- Born: 1982 (age 43–44) Brisbane, Queensland, Australia
- Notable work: The Blaktism
- Awards: Winner, Western Australian Indigenous Art Award, 2015

= Megan Cope =

Australian Aboriginal artist of Quandamooka heritage

Megan Cope (born 1982) is an Australian Aboriginal artist from the Quandamooka people of Stradbroke Island/Minjerribah. She is known for her sculptural installations, video art and paintings, in which she explores themes such as identity and colonialism. Cope is a member of the contemporary Indigenous art collective ProppaNOW in Brisbane.

==Early life and education==
Cope was born in Brisbane in 1982, of Quandamooka heritage. She earned a Bachelor of Visual Arts (Visual Communication), at Deakin University in Victoria in 2006.

== Career ==
Cope has managed and curated many artist-run projects and events, including tinygold and the BARI (Brisbane Artist Run Initiative) Festival. Cope is also a member of the Brisbane-based contemporary Indigenous art collective ProppaNOW.

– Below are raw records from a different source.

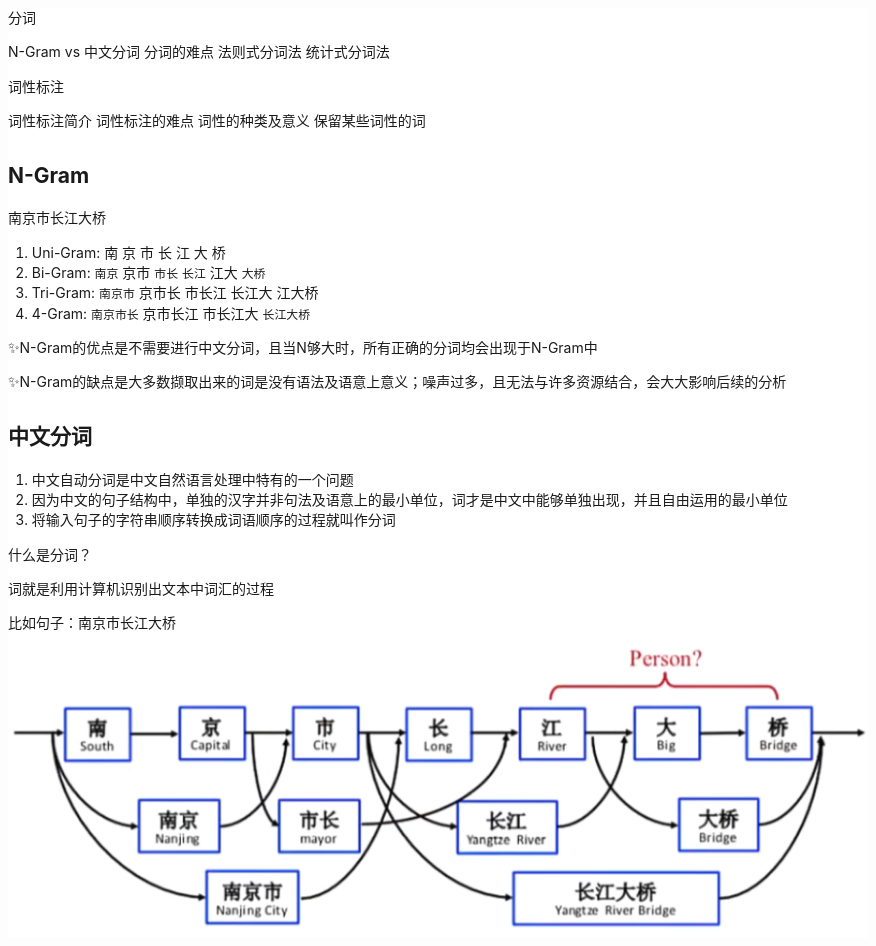 分词

N-Gram vs 中文分词
分词的难点
法则式分词法
统计式分词法


词性标注

词性标注简介
词性标注的难点
词性的种类及意义
保留某些词性的词


## N-Gram

南京市长江大桥

1. Uni-Gram: 南 京 市 长 江 大 桥
2. Bi-Gram: `南京` 京市 `市长` `长江` 江大 `大桥`
3. Tri-Gram: `南京市` 京市长 市长江 长江大 江大桥
4. 4-Gram: `南京市长` 京市长江 市长江大 `长江大桥`

✨N-Gram的优点是不需要进行中文分词，且当N够大时，所有正确的分词均会出现于N-Gram中

✨N-Gram的缺点是大多数撷取出来的词是没有语法及语意上意义；噪声过多，且无法与许多资源结合，会大大影响后续的分析


## 中文分词
1. 中文自动分词是中文自然语言处理中特有的一个问题
2. 因为中文的句子结构中，单独的汉字并非句法及语意上的最小单位，词才是中文中能够单独出现，并且自由运用的最小单位
3. 将输入句子的字符串顺序转换成词语顺序的过程就叫作分词

什么是分词？

词就是利用计算机识别出文本中词汇的过程

比如句子：南京市长江大桥


![分词的难点](3_2分词与词性标注/分词的难点.png)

Cope creates video, installation, sculptures, and paintings which challenge notions of Aboriginality, and her work examines the Australian narrative and our sense of time and ownership in a settler colonial state. A main focus of Cope's artwork is to shed light on colonialism and the myths and facts that come along with it.

Her work has been exhibited in the National Gallery of Australia, the Art Gallery of Western Australia, the Melbourne Museum, as well as many other public and private collections throughout Australia.

In 2016–2017, Cope's work was exhibited along with that of Vincent Namatjira in the Tarnanthi Festival of Contemporary Aboriginal and Torres Strait Islander Art at the Art Gallery of South Australia.

In 2017, the Australian War Memorial commissioned Cope as official war artist (the first female Aboriginal woman in the role), to travel to the Middle East to accompany various Australian Defence Force units, in order to record and interpret topics relating to Australia's contribution to the international effort in the region. A series of works entitled Flight or fight was mounted on North Stradbroke Island blue gum.

In the 2020 Adelaide Biennial of Australian Art, titled Monster Theatres, Cope created an installation made of rocks, rusted steel drums, wire and huge drill bits that functions as an instrument designed to be played by musicians using modified bows and which mimics the sound of the bush stone-curlew, a native bird which is thriving on Minjerribah (now North Stradbroke Island), but endangered in New South Wales and Victoria.

Cope lives and works in Melbourne.

== Projects ==
=== Video ===
- The Blaktism looks at culture and identity as well as racism.
- Nimbulima Ngolongmai
- Boykambil
- Yugambeh

=== Exhibitions ===
- 2020 Adelaide Biennial of Australian Art: Monster Theatres, Art Gallery of South Australia and Adelaide Botanic Garden (29 February - 8 June 2020)
- Water, Gallery of Modern Art, Brisbane (7 December - 26 April 2020)
- My country, I still call Australia Home: Contemporary Art from Black Australia, Gallery of Modern Art, Brisbane (1 June - 7 October 2013)
- Curator for Art with Attitude at the Airport Village in Australia in 2012.
- Curator of Nine Wives Exhibition in 2011.
- Curated for the BARI Festival in King George Square in 2010.
- Desperate Spaces was a fundraising event curated by Cope in Brisbane.

=== Sculptures ===
- Cope's most well-known art project is the glow-in-the-dark ground installations at Charlish Park in Redcliffe, Queensland. This ceramic installation is present in the pathway and shows mapping techniques of historical events, glowing in the dark at night.
- The Tide is High is a project that represents the loss of geography in Australia due to colonialism. It was created in 2013 and highlights ideas of colonialism such as erasure of indigenous culture, jobs, and land.
- Fluid Terrain (2013) is an installation exhibited at the Queensland Art Gallery, which connects the Quandamooka people with historical maps. This is Cope's largest project she has done thus far.

=== Paintings ===
Cope's paintings use synthetic paint as well as Indian Ink.
- Mining Boom (2013)
- Mining Boom Part Two (2013)
- Yalukit William (2014)
- Boon Wurrung (2014)

== Awards ==
- Western Australian Indigenous Art Award, 2015, worth , for The Blaktism

== Collections ==
The Gallery of Modern Art, Brisbane purchased Re Formation 2016–2019 in 2019, and included it in the Water exhibition (7 December 2019 – 26 April 2020).